Try it » Your answer must be the full set of records, copied exactly, with no pictures in it.

Information given »
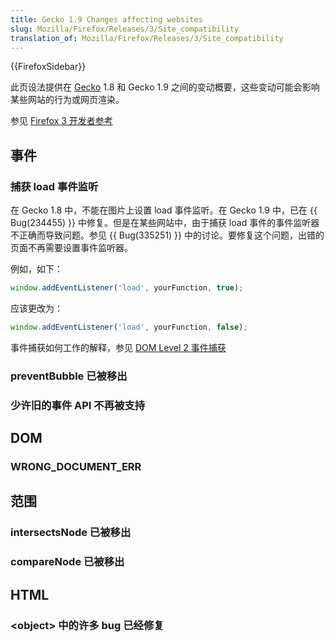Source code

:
 ```yaml
---
title: Gecko 1.9 Changes affecting websites
slug: Mozilla/Firefox/Releases/3/Site_compatibility
translation_of: Mozilla/Firefox/Releases/3/Site_compatibility
---
```

{{FirefoxSidebar}}

此页设法提供在 [Gecko](cn/Gecko) 1.8 和 Gecko 1.9 之间的变动概要，这些变动可能会影响某些网站的行为或网页渲染。

参见 [Firefox 3 开发者参考](cn/Firefox_3_for_developers)

## 事件

### 捕获 load 事件监听

在 Gecko 1.8 中，不能在图片上设置 load 事件监听。在 Gecko 1.9 中，已在 {{ Bug(234455) }} 中修复。但是在某些网站中，由于捕获 load 事件的事件监听器不正确而导致问题。参见 {{ Bug(335251) }} 中的讨论。要修复这个问题，出错的页面不再需要设置事件监听器。

例如，如下：

```js
window.addEventListener('load', yourFunction, true);
```

应该更改为：

```js
window.addEventListener('load', yourFunction, false);
```

事件捕获如何工作的解释，参见 [DOM Level 2 事件捕获](http://www.w3.org/TR/DOM-Level-2-Events/events.html#Events-flow-capture)

### preventBubble 已被移出

### 少许旧的事件 API 不再被支持

## DOM

### WRONG_DOCUMENT_ERR

## 范围

### intersectsNode 已被移出

### compareNode 已被移出

## HTML

### \<object> 中的许多 bug 已经修复
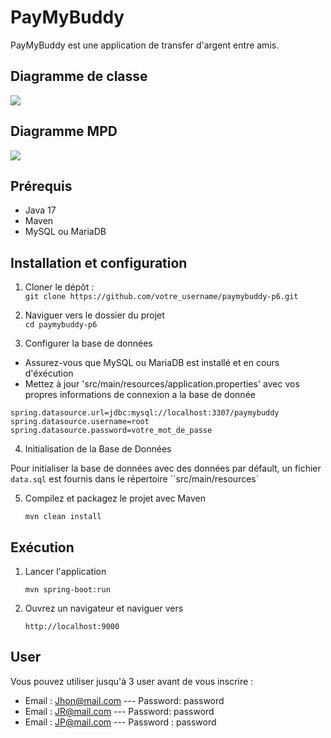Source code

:# PayMyBuddy 

PayMyBuddy est une application de transfer d'argent entre amis.

## Diagramme de classe 

![](https://i.ibb.co/XJw9LRn/uml.png)

## Diagramme MPD

![](https://i.ibb.co/Dbc2tyL/Capture-d-e-cran-2023-08-29-a-18-42-46.png)

## Prérequis

* Java 17
* Maven
*  MySQL ou MariaDB

## Installation et configuration

1. Cloner le dépôt :  
   ``git clone https://github.com/votre_username/paymybuddy-p6.git``

2. Naviguer vers le dossier du projet  
   ``` cd paymybuddy-p6 ```

3. Configurer la base de données
  * Assurez-vous que MySQL ou MariaDB est installé et en cours d'éxécution
  * Mettez à jour 'src/main/resources/application.properties' avec vos propres informations de connexion a la base de donnée  

   ``spring.datasource.url=jdbc:mysql://localhost:3307/paymybuddy``   
   ``spring.datasource.username=root``  
   ``spring.datasource.password=votre_mot_de_passe``  

4. Initialisation de la Base de Données

Pour initialiser la base de données avec des données par défault, un fichier ``data.sql`` est fournis dans le répertoire ``src/main/resources`

5. Compilez et packagez le projet avec Maven
   
   ```mvn clean install```

## Exécution 

1. Lancer l'application

   ```mvn spring-boot:run```  

2. Ouvrez un navigateur et naviguer vers  

   ``http://localhost:9000``

## User

Vous pouvez utiliser jusqu'à 3 user avant de vous inscrire : 

* Email : Jhon@mail.com --- Password: password
* Email : JR@mail.com --- Password: password
* Email : JP@mail.com --- Password : password
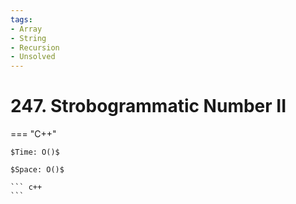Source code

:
 ```yaml
---
tags:
- Array
- String
- Recursion
- Unsolved
---
```



# 247. Strobogrammatic Number II

=== "C++"

    $Time: O()$

    $Space: O()$

    ``` c++
    ```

Final answer »
Source code

:
 ```yaml
---
title: Gecko 1.9 Changes affecting websites
slug: Mozilla/Firefox/Releases/3/Site_compatibility
translation_of: Mozilla/Firefox/Releases/3/Site_compatibility
---
```

{{FirefoxSidebar}}

此页设法提供在 [Gecko](cn/Gecko) 1.8 和 Gecko 1.9 之间的变动概要，这些变动可能会影响某些网站的行为或网页渲染。

参见 [Firefox 3 开发者参考](cn/Firefox_3_for_developers)

## 事件

### 捕获 load 事件监听

在 Gecko 1.8 中，不能在图片上设置 load 事件监听。在 Gecko 1.9 中，已在 {{ Bug(234455) }} 中修复。但是在某些网站中，由于捕获 load 事件的事件监听器不正确而导致问题。参见 {{ Bug(335251) }} 中的讨论。要修复这个问题，出错的页面不再需要设置事件监听器。

例如，如下：

```js
window.addEventListener('load', yourFunction, true);
```

应该更改为：

```js
window.addEventListener('load', yourFunction, false);
```

事件捕获如何工作的解释，参见 [DOM Level 2 事件捕获](http://www.w3.org/TR/DOM-Level-2-Events/events.html#Events-flow-capture)

### preventBubble 已被移出

### 少许旧的事件 API 不再被支持

## DOM

### WRONG_DOCUMENT_ERR

## 范围

### intersectsNode 已被移出

### compareNode 已被移出

## HTML

### \<object> 中的许多 bug 已经修复
Source code

:# PayMyBuddy 

PayMyBuddy est une application de transfer d'argent entre amis.

## Diagramme de classe 

![](https://i.ibb.co/XJw9LRn/uml.png)

## Diagramme MPD

![](https://i.ibb.co/Dbc2tyL/Capture-d-e-cran-2023-08-29-a-18-42-46.png)

## Prérequis

* Java 17
* Maven
*  MySQL ou MariaDB

## Installation et configuration

1. Cloner le dépôt :  
   ``git clone https://github.com/votre_username/paymybuddy-p6.git``

2. Naviguer vers le dossier du projet  
   ``` cd paymybuddy-p6 ```

3. Configurer la base de données
  * Assurez-vous que MySQL ou MariaDB est installé et en cours d'éxécution
  * Mettez à jour 'src/main/resources/application.properties' avec vos propres informations de connexion a la base de donnée  

   ``spring.datasource.url=jdbc:mysql://localhost:3307/paymybuddy``   
   ``spring.datasource.username=root``  
   ``spring.datasource.password=votre_mot_de_passe``  

4. Initialisation de la Base de Données

Pour initialiser la base de données avec des données par défault, un fichier ``data.sql`` est fournis dans le répertoire ``src/main/resources`

5. Compilez et packagez le projet avec Maven
   
   ```mvn clean install```

## Exécution 

1. Lancer l'application

   ```mvn spring-boot:run```  

2. Ouvrez un navigateur et naviguer vers  

   ``http://localhost:9000``

## User

Vous pouvez utiliser jusqu'à 3 user avant de vous inscrire : 

* Email : Jhon@mail.com --- Password: password
* Email : JR@mail.com --- Password: password
* Email : JP@mail.com --- Password : password
Source code

:
 ```yaml
---
tags:
- Array
- String
- Recursion
- Unsolved
---
```



# 247. Strobogrammatic Number II

=== "C++"

    $Time: O()$

    $Space: O()$

    ``` c++
    ```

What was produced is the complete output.